Erna’s father-in-law was a psychiatrist in Berlin, a profession that attracted many German-speaking Jews, including Sigmund Freud. Erna, a beautiful redhead, was born into a solid middle-class family. The first eight years of her life were filled with nannies, maids and the good life the German capital offered its residents.

Those years, just before the outbreak of World War I in 1914, were the high-water mark of the “Kaiserkult.” Many young Jewish boys, like their Christian neighbors, wore dark blue sailor suits complete with gold buttons and caps with the names of German warships emblazoned across their brims. A visitor to Berlin was surprised to see that over half the men in the city had enormous mustaches just like their emperor.

But Germany’s shattering defeat in 1918 meant the end of the Kaiser’s rule, and a weak Weimar Republic took its place. Like many other Jews of the period, Erna’s family supported the fledgling democratic republic in the face of ferocious assaults from both Nazis and Communists.

Years later, Erna told me that many of her friends mistakenly believed Hitler was a passing political phenomenon. Of course, those young Jews of the Weimar Republic, an era immortalized by the musical “Cabaret,” were not the only ones who were wrong in their judgment.

Eric and Erna were married in the 1930s amid the ominous backdrop of Hitler’s rise to power. As the Nazi vise tightened on Germany’s half-million Jews, the Frankels still hoped the Nazi nightmare would end. However, the murderous Kristallnacht anti-Jewish attacks in 1938 finally convinced the young couple it was time to flee their native country.

They bribed a German border guard and drove to Luxembourg in a car with a false bottom containing money and personal possessions. Later, the Frankels found haven in Virginia just before World War II began.

Eric and Erna were the lucky ones because so many of their relatives were murdered during the Holocaust. As a child I vividly remember her crying each time she looked through her family photo album. Long before the words Holocaust and Shoah entered my vocabulary, I had experienced their meaning in Erna’s tears.


For more than six decades until her death, Erna lived in the same house on Alexandria’s Argyle Drive: first as a wife and then as widow during the past 40 years. She always reminded me of the film star Ingrid Bergman, radiating elegance and class. For me she was a living symbol of the extraordinary German Jewish community that was destroyed in the Holocaust.

Erna had two separate lives. Her first 34 years were lived in chaotic Germany as it convulsively lurched from a truculent empire to a beleaguered republic and then to a Nazi dictatorship. Forever scarred by the murder of so many friends and family members, nonetheless Erna and Eric rebuilt their life together in a new land.

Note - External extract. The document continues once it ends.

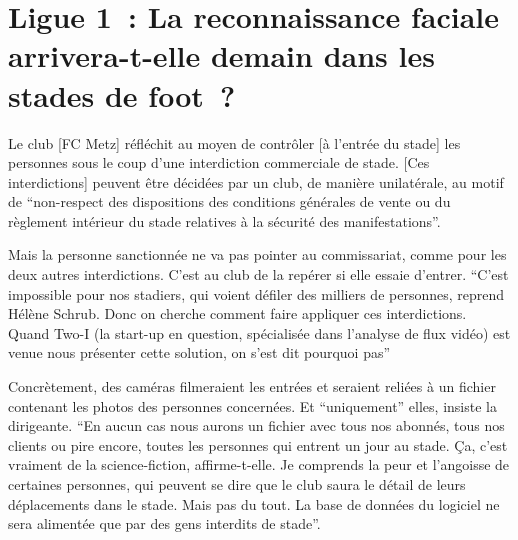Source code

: \section{Ligue 1 : La reconnaissance faciale arrivera-t-elle demain dans les stades de foot ?}

Le club [FC Metz] réfléchit au moyen de contrôler [à l'entrée du stade] les personnes sous le coup d'une interdiction commerciale de stade. [Ces interdictions] peuvent être décidées par un club, de manière unilatérale, au motif de \enquote{non-respect des dispositions des conditions générales de vente ou du règlement intérieur du stade relatives à la sécurité des manifestations}.

Mais la personne sanctionnée ne va pas pointer au commissariat, comme pour les deux autres interdictions. C'est au club de la repérer si elle essaie d'entrer. \enquote{C'est impossible pour nos stadiers, qui voient défiler des milliers de personnes, reprend Hélène Schrub. Donc on cherche comment faire appliquer ces interdictions. Quand Two-I (la start-up en question, spécialisée dans l'analyse de flux vidéo) est venue nous présenter cette solution, on s'est dit pourquoi pas} 

Concrètement, des caméras filmeraient les entrées et seraient reliées à un fichier contenant les photos des personnes concernées. Et \enquote{uniquement} elles, insiste la dirigeante. \enquote{En aucun cas nous aurons un fichier avec tous nos abonnés, tous nos clients ou pire encore, toutes les personnes qui entrent un jour au stade. Ça, c'est vraiment de la science-fiction, affirme-t-elle. Je comprends la peur et l'angoisse de certaines personnes, qui peuvent se dire que le club saura le détail de leurs déplacements dans le stade. Mais pas du tout. La base de données du logiciel ne sera alimentée que par des gens interdits de stade}.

She loved Israel and made many visits to that country, including one with my parents when they were all quite old.

Erna was also founder of a synagogue she regularly attended until a debilitating illness prevented her from leaving her home.

But the traumatic experience of her early years in Germany was always close to the surface. In 1952 Erna expressed fear that if Dwight Eisenhower, a revered general, became president, he would become another Paul von Hindenburg, the German field marshal, who was either unable or unwilling to block Hitler’s rise to power. She was fearful Sen. Joseph McCarthy, R-Wis., an American demagogue, would grab power from Ike and establish an anti-Semitic dictatorship.

Happily, she was wrong, but Erna’s message was clear: Political freedom and Jewish security are priceless and must be constantly protected.


Shalom, shalom, dear Erna Frankel, who taught me so much and who shared so many memorable moments with my family. You will be missed.